■ **Instructions for the task**
Find all lines below containing the string "Semi" and return them.
++++++++
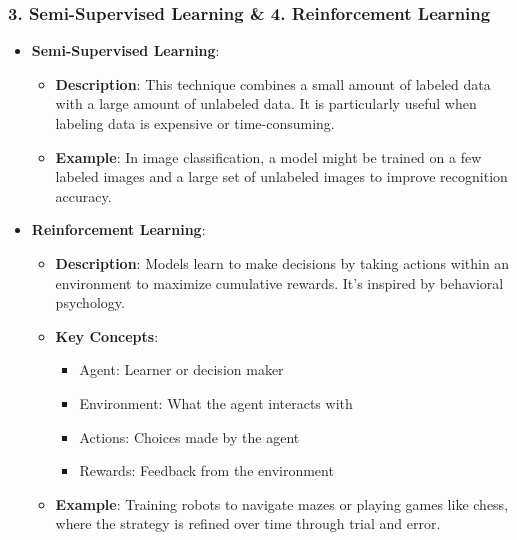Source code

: \documentclass[aspectratio=169]{beamer}
\begin{document}
\begin{frame}[fragile]
    \frametitle{3. Semi-Supervised Learning \& 4. Reinforcement Learning}
    \begin{itemize}
        \item \textbf{Semi-Supervised Learning}:
        \begin{itemize}
            \item \textbf{Description}: This technique combines a small amount of labeled data with a large amount of unlabeled data. It is particularly useful when labeling data is expensive or time-consuming.
            \item \textbf{Example}: In image classification, a model might be trained on a few labeled images and a large set of unlabeled images to improve recognition accuracy.
        \end{itemize}
        \item \textbf{Reinforcement Learning}:
        \begin{itemize}
            \item \textbf{Description}: Models learn to make decisions by taking actions within an environment to maximize cumulative rewards. It’s inspired by behavioral psychology.
            \item \textbf{Key Concepts}:
            \begin{itemize}
                \item Agent: Learner or decision maker
                \item Environment: What the agent interacts with
                \item Actions: Choices made by the agent
                \item Rewards: Feedback from the environment
            \end{itemize}
            \item \textbf{Example}: Training robots to navigate mazes or playing games like chess, where the strategy is refined over time through trial and error.
        \end{itemize}
    \end{itemize}
\end{frame}
\end{document}
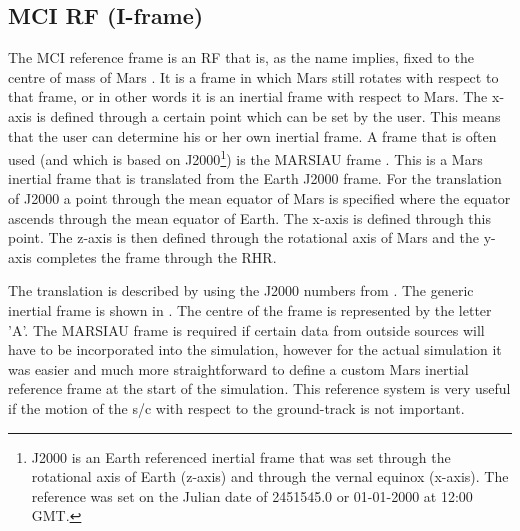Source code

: \subsection{\acl{MCI} \ac{RF} (I-frame)}
\label{subsec:ECI}
The \acf{MCI} reference frame is an \ac{RF} that is, as the name implies, fixed to the centre of mass of Mars \citep{mooij2013fd}. It is a frame in which Mars still rotates with respect to that frame, or in other words it is an inertial frame with respect to Mars. The x-axis is defined through a certain point which can be set by the user. This means that the user can determine his or her own inertial frame. A frame that is often used (and which is based on J2000\footnote{J2000 is an Earth referenced inertial frame that was set through the rotational axis of Earth (z-axis) and through the vernal equinox (x-axis). The reference was set on the Julian date of 2451545.0 or 01-01-2000 at 12:00 \ac{GMT}.}) is the MARSIAU frame \citep{bachman2014naif,diaz2008generic}. This is a Mars inertial frame that is translated from the Earth J2000 frame. For the translation of J2000 a point through the mean equator of Mars is specified where the equator ascends through the mean equator of Earth. The x-axis is defined through this point. The z-axis is then defined through the rotational axis of Mars and the y-axis completes the frame through the \ac{RHR}. 

The translation is described by \cite{bachman2014naif,diaz2008generic} using the J2000 numbers from \cite{archinal2011report}. The generic inertial frame is shown in . The centre of the frame is represented by the letter 'A'. The MARSIAU frame is required if certain data from outside sources will have to be incorporated into the simulation, however for the actual simulation it was easier and much more straightforward to define a custom Mars inertial reference frame at the start of the simulation. This reference system is very useful if the motion of the \ac{s/c} with respect to the ground-track is not important.





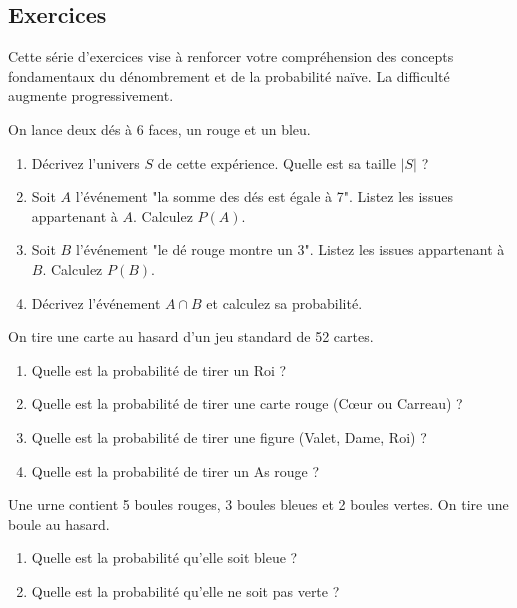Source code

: 
\subsection{Exercices}

Cette série d'exercices vise à renforcer votre compréhension des concepts fondamentaux du dénombrement et de la probabilité naïve. La difficulté augmente progressivement.


\begin{exercicebox}
On lance deux dés à 6 faces, un rouge et un bleu.
\begin{enumerate}
    \item Décrivez l'univers $S$ de cette expérience. Quelle est sa taille $|S|$ ?
    \item Soit $A$ l'événement "la somme des dés est égale à 7". Listez les issues appartenant à $A$. Calculez $P(A)$.
    \item Soit $B$ l'événement "le dé rouge montre un 3". Listez les issues appartenant à $B$. Calculez $P(B)$.
    \item Décrivez l'événement $A \cap B$ et calculez sa probabilité.
\end{enumerate}
\end{exercicebox}

\begin{exercicebox}
On tire une carte au hasard d'un jeu standard de 52 cartes.
\begin{enumerate}
    \item Quelle est la probabilité de tirer un Roi ?
    \item Quelle est la probabilité de tirer une carte rouge (Cœur ou Carreau) ?
    \item Quelle est la probabilité de tirer une figure (Valet, Dame, Roi) ?
    \item Quelle est la probabilité de tirer un As rouge ?
\end{enumerate}
\end{exercicebox}

\begin{exercicebox}
Une urne contient 5 boules rouges, 3 boules bleues et 2 boules vertes. On tire une boule au hasard.
\begin{enumerate}
    \item Quelle est la probabilité qu'elle soit bleue ?
    \item Quelle est la probabilité qu'elle ne soit pas verte ?
\end{enumerate}
\end{exercicebox}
++++++++
■ **Result of this exercise**
    \frametitle{3. Semi-Supervised Learning \& 4. Reinforcement Learning}
        \item \textbf{Semi-Supervised Learning}:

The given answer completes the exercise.